For weeks, Benjamin Snyder scrutinized the prized Amorphophallus titanium — a rare tropical plant better known by its macabre moniker: “corpse flower.”
Snyder, 31, Temple University Ambler Campus’ greenhouse education and research complex manager, monitored the fickle flower famous for its brief blossoms and striking stench similar to the odor of rotting human flesh, for any signs of it blooming.
By last Thursday, when the plant’s burgundy-colored frilly sheath began to separate from its towering spike, Snyder suspected he was witnessing a foul-smelling floral event. By the time he arrived at work the next morning, any doubts were erased.
“You could smell it outside the building,” he said with a smile.
‘Little Stinker’
Blooming only every few years, and only for only 24 to 36 hours — and considered critically endangered with less than 1,000 of the fetid flora remaining in the rainforests of the Indonesian island of Sumatra — nearly 600 visitors have crowded the exotic greenhouse in recent days for a look — and a whiff.
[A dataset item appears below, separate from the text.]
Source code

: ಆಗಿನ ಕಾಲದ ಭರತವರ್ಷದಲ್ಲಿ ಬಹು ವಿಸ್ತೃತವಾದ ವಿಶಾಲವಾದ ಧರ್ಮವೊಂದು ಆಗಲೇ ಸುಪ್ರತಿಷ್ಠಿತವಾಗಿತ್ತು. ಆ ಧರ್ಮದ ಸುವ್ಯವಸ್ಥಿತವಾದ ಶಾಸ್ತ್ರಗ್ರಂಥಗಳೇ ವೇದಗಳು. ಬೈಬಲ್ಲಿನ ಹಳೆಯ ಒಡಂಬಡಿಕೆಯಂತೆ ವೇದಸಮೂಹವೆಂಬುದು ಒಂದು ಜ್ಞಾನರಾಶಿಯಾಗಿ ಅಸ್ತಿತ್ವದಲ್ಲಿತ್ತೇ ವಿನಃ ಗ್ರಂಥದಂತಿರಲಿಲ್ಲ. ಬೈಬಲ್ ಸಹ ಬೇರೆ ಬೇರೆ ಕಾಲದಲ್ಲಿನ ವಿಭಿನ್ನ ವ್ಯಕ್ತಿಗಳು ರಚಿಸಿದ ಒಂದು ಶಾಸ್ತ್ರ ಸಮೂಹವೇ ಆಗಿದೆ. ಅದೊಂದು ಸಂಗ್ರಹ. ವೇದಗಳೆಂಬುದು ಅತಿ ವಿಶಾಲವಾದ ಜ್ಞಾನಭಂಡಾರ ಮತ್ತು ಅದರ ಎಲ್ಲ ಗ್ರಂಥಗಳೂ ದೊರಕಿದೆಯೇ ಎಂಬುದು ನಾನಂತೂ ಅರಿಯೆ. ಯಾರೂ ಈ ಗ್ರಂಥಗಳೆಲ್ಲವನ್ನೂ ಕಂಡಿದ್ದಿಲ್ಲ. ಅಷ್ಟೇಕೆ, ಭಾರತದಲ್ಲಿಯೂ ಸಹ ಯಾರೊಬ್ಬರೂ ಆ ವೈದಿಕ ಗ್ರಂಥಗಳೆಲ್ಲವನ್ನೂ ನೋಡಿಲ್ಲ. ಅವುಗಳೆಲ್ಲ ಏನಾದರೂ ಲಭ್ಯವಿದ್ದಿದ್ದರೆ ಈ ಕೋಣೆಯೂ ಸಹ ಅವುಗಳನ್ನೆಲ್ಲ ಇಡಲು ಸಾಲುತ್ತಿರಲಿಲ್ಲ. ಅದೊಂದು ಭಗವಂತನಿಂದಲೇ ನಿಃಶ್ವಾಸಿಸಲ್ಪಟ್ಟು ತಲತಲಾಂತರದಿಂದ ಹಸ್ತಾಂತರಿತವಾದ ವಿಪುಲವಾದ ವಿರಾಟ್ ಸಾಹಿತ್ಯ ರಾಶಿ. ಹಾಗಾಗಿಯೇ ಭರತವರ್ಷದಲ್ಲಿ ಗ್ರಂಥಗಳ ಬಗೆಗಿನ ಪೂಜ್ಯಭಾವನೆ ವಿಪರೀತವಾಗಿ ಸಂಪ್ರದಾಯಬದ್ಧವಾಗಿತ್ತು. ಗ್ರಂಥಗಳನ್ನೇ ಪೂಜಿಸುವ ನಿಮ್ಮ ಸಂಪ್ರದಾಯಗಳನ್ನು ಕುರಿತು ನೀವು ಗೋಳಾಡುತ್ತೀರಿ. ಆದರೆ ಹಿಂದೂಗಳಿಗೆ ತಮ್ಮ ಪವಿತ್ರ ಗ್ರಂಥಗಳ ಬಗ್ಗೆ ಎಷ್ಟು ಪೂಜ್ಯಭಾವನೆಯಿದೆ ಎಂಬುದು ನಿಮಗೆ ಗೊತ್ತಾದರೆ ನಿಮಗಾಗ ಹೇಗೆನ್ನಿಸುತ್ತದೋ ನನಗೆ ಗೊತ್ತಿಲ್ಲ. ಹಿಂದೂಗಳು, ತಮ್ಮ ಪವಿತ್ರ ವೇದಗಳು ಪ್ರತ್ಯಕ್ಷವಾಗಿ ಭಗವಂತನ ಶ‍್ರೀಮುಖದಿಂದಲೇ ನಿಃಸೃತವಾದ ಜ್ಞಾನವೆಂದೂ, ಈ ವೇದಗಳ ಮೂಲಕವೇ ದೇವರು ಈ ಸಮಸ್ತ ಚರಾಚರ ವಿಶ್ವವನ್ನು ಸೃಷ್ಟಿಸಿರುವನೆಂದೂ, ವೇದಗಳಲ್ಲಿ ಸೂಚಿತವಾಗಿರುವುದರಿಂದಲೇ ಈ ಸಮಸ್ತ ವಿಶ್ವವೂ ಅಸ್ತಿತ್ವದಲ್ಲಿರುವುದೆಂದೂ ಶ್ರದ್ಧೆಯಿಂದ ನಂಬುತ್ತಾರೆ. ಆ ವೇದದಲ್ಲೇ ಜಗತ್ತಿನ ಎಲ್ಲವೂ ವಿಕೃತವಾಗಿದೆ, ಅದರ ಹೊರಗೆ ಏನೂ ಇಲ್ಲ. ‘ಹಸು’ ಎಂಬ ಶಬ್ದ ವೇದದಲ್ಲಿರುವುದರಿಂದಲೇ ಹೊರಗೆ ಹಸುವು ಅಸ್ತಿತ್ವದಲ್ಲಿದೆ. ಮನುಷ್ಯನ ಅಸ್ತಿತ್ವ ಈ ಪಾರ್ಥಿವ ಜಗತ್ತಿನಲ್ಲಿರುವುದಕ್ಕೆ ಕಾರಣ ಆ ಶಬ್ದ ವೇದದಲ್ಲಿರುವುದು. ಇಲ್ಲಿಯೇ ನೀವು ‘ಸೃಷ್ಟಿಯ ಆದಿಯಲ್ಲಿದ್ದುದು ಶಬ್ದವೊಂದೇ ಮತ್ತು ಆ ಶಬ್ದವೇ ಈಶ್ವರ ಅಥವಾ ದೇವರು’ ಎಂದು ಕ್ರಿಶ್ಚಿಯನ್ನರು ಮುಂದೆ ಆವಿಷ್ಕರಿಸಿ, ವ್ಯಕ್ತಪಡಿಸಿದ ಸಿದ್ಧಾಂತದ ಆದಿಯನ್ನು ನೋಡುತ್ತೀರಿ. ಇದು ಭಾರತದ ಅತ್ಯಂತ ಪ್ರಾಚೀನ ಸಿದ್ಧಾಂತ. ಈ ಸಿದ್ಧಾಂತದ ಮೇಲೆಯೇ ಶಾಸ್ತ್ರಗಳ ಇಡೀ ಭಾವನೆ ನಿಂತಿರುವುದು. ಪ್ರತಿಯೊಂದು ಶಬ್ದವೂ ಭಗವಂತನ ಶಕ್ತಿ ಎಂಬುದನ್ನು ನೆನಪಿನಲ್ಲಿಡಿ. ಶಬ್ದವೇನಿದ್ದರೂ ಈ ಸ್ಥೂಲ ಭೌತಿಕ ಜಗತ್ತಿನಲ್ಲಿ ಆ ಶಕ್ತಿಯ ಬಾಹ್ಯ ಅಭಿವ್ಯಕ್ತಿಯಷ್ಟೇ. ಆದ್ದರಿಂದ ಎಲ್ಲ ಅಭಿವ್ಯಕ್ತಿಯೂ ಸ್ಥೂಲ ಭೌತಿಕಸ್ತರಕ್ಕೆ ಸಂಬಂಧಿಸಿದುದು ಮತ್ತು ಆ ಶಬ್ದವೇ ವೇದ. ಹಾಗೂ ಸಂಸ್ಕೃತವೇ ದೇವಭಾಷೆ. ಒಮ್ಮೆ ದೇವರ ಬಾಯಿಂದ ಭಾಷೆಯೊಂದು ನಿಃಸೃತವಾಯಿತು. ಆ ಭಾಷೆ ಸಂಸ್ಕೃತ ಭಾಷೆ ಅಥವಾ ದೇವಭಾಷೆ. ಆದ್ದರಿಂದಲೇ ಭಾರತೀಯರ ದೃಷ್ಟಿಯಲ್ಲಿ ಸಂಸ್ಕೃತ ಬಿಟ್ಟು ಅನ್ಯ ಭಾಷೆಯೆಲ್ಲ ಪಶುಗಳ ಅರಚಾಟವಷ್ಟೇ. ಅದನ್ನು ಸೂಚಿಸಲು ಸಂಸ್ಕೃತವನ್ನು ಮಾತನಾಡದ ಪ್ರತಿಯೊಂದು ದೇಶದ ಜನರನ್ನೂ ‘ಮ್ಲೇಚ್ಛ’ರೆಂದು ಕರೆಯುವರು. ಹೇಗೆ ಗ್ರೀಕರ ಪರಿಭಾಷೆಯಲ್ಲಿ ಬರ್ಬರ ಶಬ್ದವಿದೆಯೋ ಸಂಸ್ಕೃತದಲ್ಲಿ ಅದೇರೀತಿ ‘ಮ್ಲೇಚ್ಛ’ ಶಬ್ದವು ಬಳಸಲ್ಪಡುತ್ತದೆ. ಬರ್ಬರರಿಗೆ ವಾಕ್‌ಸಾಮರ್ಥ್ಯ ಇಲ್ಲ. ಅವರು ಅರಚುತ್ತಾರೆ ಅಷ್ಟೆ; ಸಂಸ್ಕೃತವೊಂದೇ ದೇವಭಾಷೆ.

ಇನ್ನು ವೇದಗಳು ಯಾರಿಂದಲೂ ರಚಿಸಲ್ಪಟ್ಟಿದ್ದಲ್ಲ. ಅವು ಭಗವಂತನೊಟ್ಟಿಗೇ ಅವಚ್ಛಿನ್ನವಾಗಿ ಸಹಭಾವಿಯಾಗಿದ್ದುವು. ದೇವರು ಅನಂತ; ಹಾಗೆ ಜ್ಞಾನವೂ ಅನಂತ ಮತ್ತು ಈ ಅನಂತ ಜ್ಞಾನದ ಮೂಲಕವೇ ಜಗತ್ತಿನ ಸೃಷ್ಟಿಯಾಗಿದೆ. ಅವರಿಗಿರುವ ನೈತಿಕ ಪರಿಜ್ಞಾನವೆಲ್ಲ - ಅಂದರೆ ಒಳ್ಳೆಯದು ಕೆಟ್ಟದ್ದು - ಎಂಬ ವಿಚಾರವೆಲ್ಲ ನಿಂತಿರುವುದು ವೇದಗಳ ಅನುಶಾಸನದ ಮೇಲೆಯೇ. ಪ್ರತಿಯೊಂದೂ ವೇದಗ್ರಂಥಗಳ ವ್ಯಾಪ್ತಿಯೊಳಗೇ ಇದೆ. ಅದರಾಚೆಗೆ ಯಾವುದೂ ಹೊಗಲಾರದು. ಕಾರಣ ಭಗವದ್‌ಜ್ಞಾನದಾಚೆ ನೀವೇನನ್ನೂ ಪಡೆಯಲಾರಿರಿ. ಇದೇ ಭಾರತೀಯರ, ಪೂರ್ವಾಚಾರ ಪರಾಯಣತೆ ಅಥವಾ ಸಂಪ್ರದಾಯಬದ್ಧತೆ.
They have not been disappointed.
“In the rainforest you can smell them up to a half a mile away,” said a beaming Snyder, standing in the plant’s fading fetor.
Corpse flowers emit their signature chemical stink — botanists say it contains similar compounds to those from rotting onions and sweaty gym socks — to attract pollinators such as beetles, flies, and the two-inch red and black Australian cockroaches that thrive in the greenhouse.
Capable of growing up to 15 feet in the wild, this one, which Snyder proudly nicknamed “Little Stinker,” stands over 4 feet tall, and is 11 years old. It last bloomed in spring 2021.
Almost a dozen other corpse flowers, sprouting green leaves shaped like tiny umbrellas, surround Little Stinker. The curious plants usually take about seven years to show their first bloom, then flower again every five to seven years, Snyder said.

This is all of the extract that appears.